* **Try it**:
Starting with the first line of the listing, quote each line exactly until and including the one with "## Mitigations", leaving pictures out.

* **Information provided**:
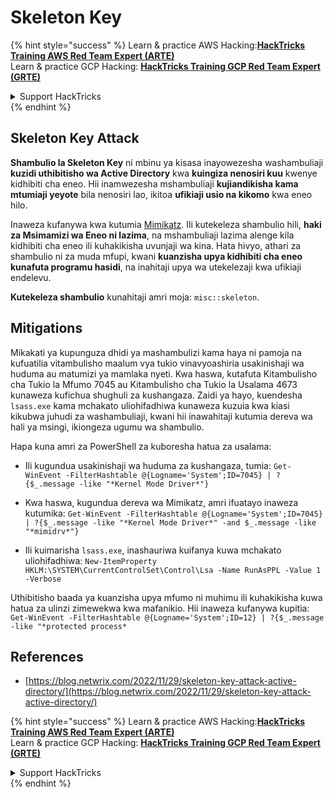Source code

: # Skeleton Key

{% hint style="success" %}
Learn & practice AWS Hacking:<img src="/.gitbook/assets/arte.png" alt="" data-size="line">[**HackTricks Training AWS Red Team Expert (ARTE)**](https://training.hacktricks.xyz/courses/arte)<img src="/.gitbook/assets/arte.png" alt="" data-size="line">\
Learn & practice GCP Hacking: <img src="/.gitbook/assets/grte.png" alt="" data-size="line">[**HackTricks Training GCP Red Team Expert (GRTE)**<img src="/.gitbook/assets/grte.png" alt="" data-size="line">](https://training.hacktricks.xyz/courses/grte)

<details>

<summary>Support HackTricks</summary>

* Check the [**subscription plans**](https://github.com/sponsors/carlospolop)!
* **Join the** 💬 [**Discord group**](https://discord.gg/hRep4RUj7f) or the [**telegram group**](https://t.me/peass) or **follow** us on **Twitter** 🐦 [**@hacktricks\_live**](https://twitter.com/hacktricks\_live)**.**
* **Share hacking tricks by submitting PRs to the** [**HackTricks**](https://github.com/carlospolop/hacktricks) and [**HackTricks Cloud**](https://github.com/carlospolop/hacktricks-cloud) github repos.

</details>
{% endhint %}

## Skeleton Key Attack

**Shambulio la Skeleton Key** ni mbinu ya kisasa inayowezesha washambuliaji **kuzidi uthibitisho wa Active Directory** kwa **kuingiza nenosiri kuu** kwenye kidhibiti cha eneo. Hii inamwezesha mshambuliaji **kujiandikisha kama mtumiaji yeyote** bila nenosiri lao, ikitoa **ufikiaji usio na kikomo** kwa eneo hilo.

Inaweza kufanywa kwa kutumia [Mimikatz](https://github.com/gentilkiwi/mimikatz). Ili kutekeleza shambulio hili, **haki za Msimamizi wa Eneo ni lazima**, na mshambuliaji lazima alenge kila kidhibiti cha eneo ili kuhakikisha uvunjaji wa kina. Hata hivyo, athari za shambulio ni za muda mfupi, kwani **kuanzisha upya kidhibiti cha eneo kunafuta programu hasidi**, na inahitaji upya wa utekelezaji kwa ufikiaji endelevu.

**Kutekeleza shambulio** kunahitaji amri moja: `misc::skeleton`.

## Mitigations

Mikakati ya kupunguza dhidi ya mashambulizi kama haya ni pamoja na kufuatilia vitambulisho maalum vya tukio vinavyoashiria usakinishaji wa huduma au matumizi ya mamlaka nyeti. Kwa haswa, kutafuta Kitambulisho cha Tukio la Mfumo 7045 au Kitambulisho cha Tukio la Usalama 4673 kunaweza kufichua shughuli za kushangaza. Zaidi ya hayo, kuendesha `lsass.exe` kama mchakato uliohifadhiwa kunaweza kuzuia kwa kiasi kikubwa juhudi za washambuliaji, kwani hii inawahitaji kutumia dereva wa hali ya msingi, ikiongeza ugumu wa shambulio.

Hapa kuna amri za PowerShell za kuboresha hatua za usalama:

- Ili kugundua usakinishaji wa huduma za kushangaza, tumia: `Get-WinEvent -FilterHashtable @{Logname='System';ID=7045} | ?{$_.message -like "*Kernel Mode Driver*"}`

- Kwa haswa, kugundua dereva wa Mimikatz, amri ifuatayo inaweza kutumika: `Get-WinEvent -FilterHashtable @{Logname='System';ID=7045} | ?{$_.message -like "*Kernel Mode Driver*" -and $_.message -like "*mimidrv*"}`

- Ili kuimarisha `lsass.exe`, inashauriwa kuifanya kuwa mchakato uliohifadhiwa: `New-ItemProperty HKLM:\SYSTEM\CurrentControlSet\Control\Lsa -Name RunAsPPL -Value 1 -Verbose`

Uthibitisho baada ya kuanzisha upya mfumo ni muhimu ili kuhakikisha kuwa hatua za ulinzi zimewekwa kwa mafanikio. Hii inaweza kufanywa kupitia: `Get-WinEvent -FilterHashtable @{Logname='System';ID=12} | ?{$_.message -like "*protected process*`

## References
* [https://blog.netwrix.com/2022/11/29/skeleton-key-attack-active-directory/](https://blog.netwrix.com/2022/11/29/skeleton-key-attack-active-directory/)

{% hint style="success" %}
Learn & practice AWS Hacking:<img src="/.gitbook/assets/arte.png" alt="" data-size="line">[**HackTricks Training AWS Red Team Expert (ARTE)**](https://training.hacktricks.xyz/courses/arte)<img src="/.gitbook/assets/arte.png" alt="" data-size="line">\
Learn & practice GCP Hacking: <img src="/.gitbook/assets/grte.png" alt="" data-size="line">[**HackTricks Training GCP Red Team Expert (GRTE)**<img src="/.gitbook/assets/grte.png" alt="" data-size="line">](https://training.hacktricks.xyz/courses/grte)

<details>

<summary>Support HackTricks</summary>

* Check the [**subscription plans**](https://github.com/sponsors/carlospolop)!
* **Join the** 💬 [**Discord group**](https://discord.gg/hRep4RUj7f) or the [**telegram group**](https://t.me/peass) or **follow** us on **Twitter** 🐦 [**@hacktricks\_live**](https://twitter.com/hacktricks\_live)**.**
* **Share hacking tricks by submitting PRs to the** [**HackTricks**](https://github.com/carlospolop/hacktricks) and [**HackTricks Cloud**](https://github.com/carlospolop/hacktricks-cloud) github repos.

</details>
{% endhint %}
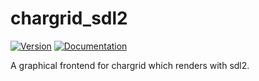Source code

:# chargrid\_sdl2

[![Version](https://img.shields.io/crates/v/chargrid_sdl2.svg)](https://crates.io/crates/chargrid_sdl2)
[![Documentation](https://docs.rs/chargrid_sdl2/badge.svg)](https://docs.rs/chargrid_sdl2)

A graphical frontend for chargrid which renders with sdl2.

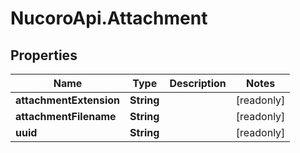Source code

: # NucoroApi.Attachment

## Properties

Name | Type | Description | Notes
------------ | ------------- | ------------- | -------------
**attachmentExtension** | **String** |  | [readonly] 
**attachmentFilename** | **String** |  | [readonly] 
**uuid** | **String** |  | [readonly] 


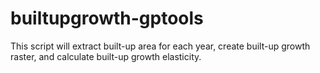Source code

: # builtupgrowth-gptools
This script will extract built-up area for each year, create built-up growth raster, and calculate built-up growth elasticity.
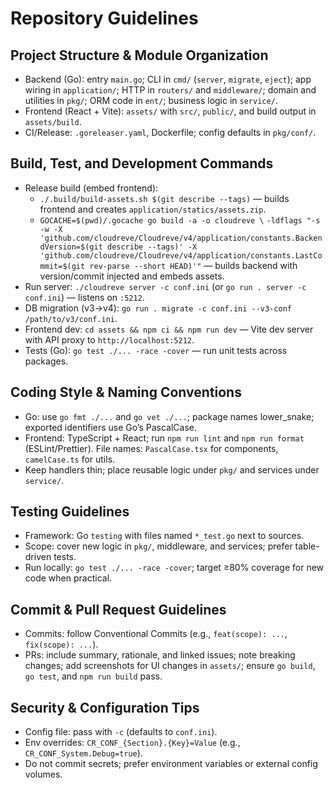 # Repository Guidelines

## Project Structure & Module Organization
- Backend (Go): entry `main.go`; CLI in `cmd/` (`server`, `migrate`, `eject`); app wiring in `application/`; HTTP in `routers/` and `middleware/`; domain and utilities in `pkg/`; ORM code in `ent/`; business logic in `service/`.
- Frontend (React + Vite): `assets/` with `src/`, `public/`, and build output in `assets/build`.
- CI/Release: `.goreleaser.yaml`, Dockerfile; config defaults in `pkg/conf/`.

## Build, Test, and Development Commands
- Release build (embed frontend):
  - `./.build/build-assets.sh $(git describe --tags)` — builds frontend and creates `application/statics/assets.zip`.
  - `GOCACHE=$(pwd)/.gocache go build -a -o cloudreve \`
    `-ldflags "-s -w -X 'github.com/cloudreve/Cloudreve/v4/application/constants.BackendVersion=$(git describe --tags)' -X 'github.com/cloudreve/Cloudreve/v4/application/constants.LastCommit=$(git rev-parse --short HEAD)'"` — builds backend with version/commit injected and embeds assets.
- Run server: `./cloudreve server -c conf.ini` (or `go run . server -c conf.ini`) — listens on `:5212`.
- DB migration (v3→v4): `go run . migrate -c conf.ini --v3-conf /path/to/v3/conf.ini`.
- Frontend dev: `cd assets && npm ci && npm run dev` — Vite dev server with API proxy to `http://localhost:5212`.
- Tests (Go): `go test ./... -race -cover` — run unit tests across packages.

## Coding Style & Naming Conventions
- Go: use `go fmt ./...` and `go vet ./...`; package names lower_snake; exported identifiers use Go’s PascalCase.
- Frontend: TypeScript + React; run `npm run lint` and `npm run format` (ESLint/Prettier). File names: `PascalCase.tsx` for components, `camelCase.ts` for utils.
- Keep handlers thin; place reusable logic under `pkg/` and services under `service/`.

## Testing Guidelines
- Framework: Go `testing` with files named `*_test.go` next to sources.
- Scope: cover new logic in `pkg/`, middleware, and services; prefer table-driven tests.
- Run locally: `go test ./... -race -cover`; target ≥80% coverage for new code when practical.

## Commit & Pull Request Guidelines
- Commits: follow Conventional Commits (e.g., `feat(scope): ...`, `fix(scope): ...`).
- PRs: include summary, rationale, and linked issues; note breaking changes; add screenshots for UI changes in `assets/`; ensure `go build`, `go test`, and `npm run build` pass.

## Security & Configuration Tips
- Config file: pass with `-c` (defaults to `conf.ini`).
- Env overrides: `CR_CONF_{Section}.{Key}=Value` (e.g., `CR_CONF_System.Debug=true`).
- Do not commit secrets; prefer environment variables or external config volumes.
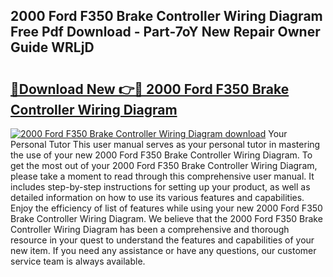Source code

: ## 2000 Ford F350 Brake Controller Wiring Diagram Free Pdf Download - Part-7oY New Repair Owner Guide WRLjD

# <h2><a href="http://dfj53yz.blite.top/?on=2000+Ford+F350+Brake+Controller+Wiring+Diagram">🔗Download New 👉🔴 2000 Ford F350 Brake Controller Wiring Diagram</a></h2>

[![2000 Ford F350 Brake Controller Wiring Diagram download](https://i.imgur.com/lujVjoI.png)](http://dfj53yz.blite.top/?on=2000+Ford+F350+Brake+Controller+Wiring+Diagram)
Your Personal Tutor This user manual serves as your personal tutor in mastering the use of your new 2000 Ford F350 Brake Controller Wiring Diagram. To get the most out of your 2000 Ford F350 Brake Controller Wiring Diagram, please take a moment to read through this comprehensive user manual. It includes step-by-step instructions for setting up your product, as well as detailed information on how to use its various features and capabilities. Enjoy the efficiency of list of features while using your new 2000 Ford F350 Brake Controller Wiring Diagram. We believe that the 2000 Ford F350 Brake Controller Wiring Diagram has been a comprehensive and thorough resource in your quest to understand the features and capabilities of your new item. If you need any assistance or have any questions, our customer service team is always available.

* **Completed exercise**:
Source code

: # Skeleton Key

{% hint style="success" %}
Learn & practice AWS Hacking:<img src="/.gitbook/assets/arte.png" alt="" data-size="line">[**HackTricks Training AWS Red Team Expert (ARTE)**](https://training.hacktricks.xyz/courses/arte)<img src="/.gitbook/assets/arte.png" alt="" data-size="line">\
Learn & practice GCP Hacking: <img src="/.gitbook/assets/grte.png" alt="" data-size="line">[**HackTricks Training GCP Red Team Expert (GRTE)**<img src="/.gitbook/assets/grte.png" alt="" data-size="line">](https://training.hacktricks.xyz/courses/grte)

<details>

<summary>Support HackTricks</summary>

* Check the [**subscription plans**](https://github.com/sponsors/carlospolop)!
* **Join the** 💬 [**Discord group**](https://discord.gg/hRep4RUj7f) or the [**telegram group**](https://t.me/peass) or **follow** us on **Twitter** 🐦 [**@hacktricks\_live**](https://twitter.com/hacktricks\_live)**.**
* **Share hacking tricks by submitting PRs to the** [**HackTricks**](https://github.com/carlospolop/hacktricks) and [**HackTricks Cloud**](https://github.com/carlospolop/hacktricks-cloud) github repos.

</details>
{% endhint %}

## Skeleton Key Attack

**Shambulio la Skeleton Key** ni mbinu ya kisasa inayowezesha washambuliaji **kuzidi uthibitisho wa Active Directory** kwa **kuingiza nenosiri kuu** kwenye kidhibiti cha eneo. Hii inamwezesha mshambuliaji **kujiandikisha kama mtumiaji yeyote** bila nenosiri lao, ikitoa **ufikiaji usio na kikomo** kwa eneo hilo.

Inaweza kufanywa kwa kutumia [Mimikatz](https://github.com/gentilkiwi/mimikatz). Ili kutekeleza shambulio hili, **haki za Msimamizi wa Eneo ni lazima**, na mshambuliaji lazima alenge kila kidhibiti cha eneo ili kuhakikisha uvunjaji wa kina. Hata hivyo, athari za shambulio ni za muda mfupi, kwani **kuanzisha upya kidhibiti cha eneo kunafuta programu hasidi**, na inahitaji upya wa utekelezaji kwa ufikiaji endelevu.

**Kutekeleza shambulio** kunahitaji amri moja: `misc::skeleton`.

## Mitigations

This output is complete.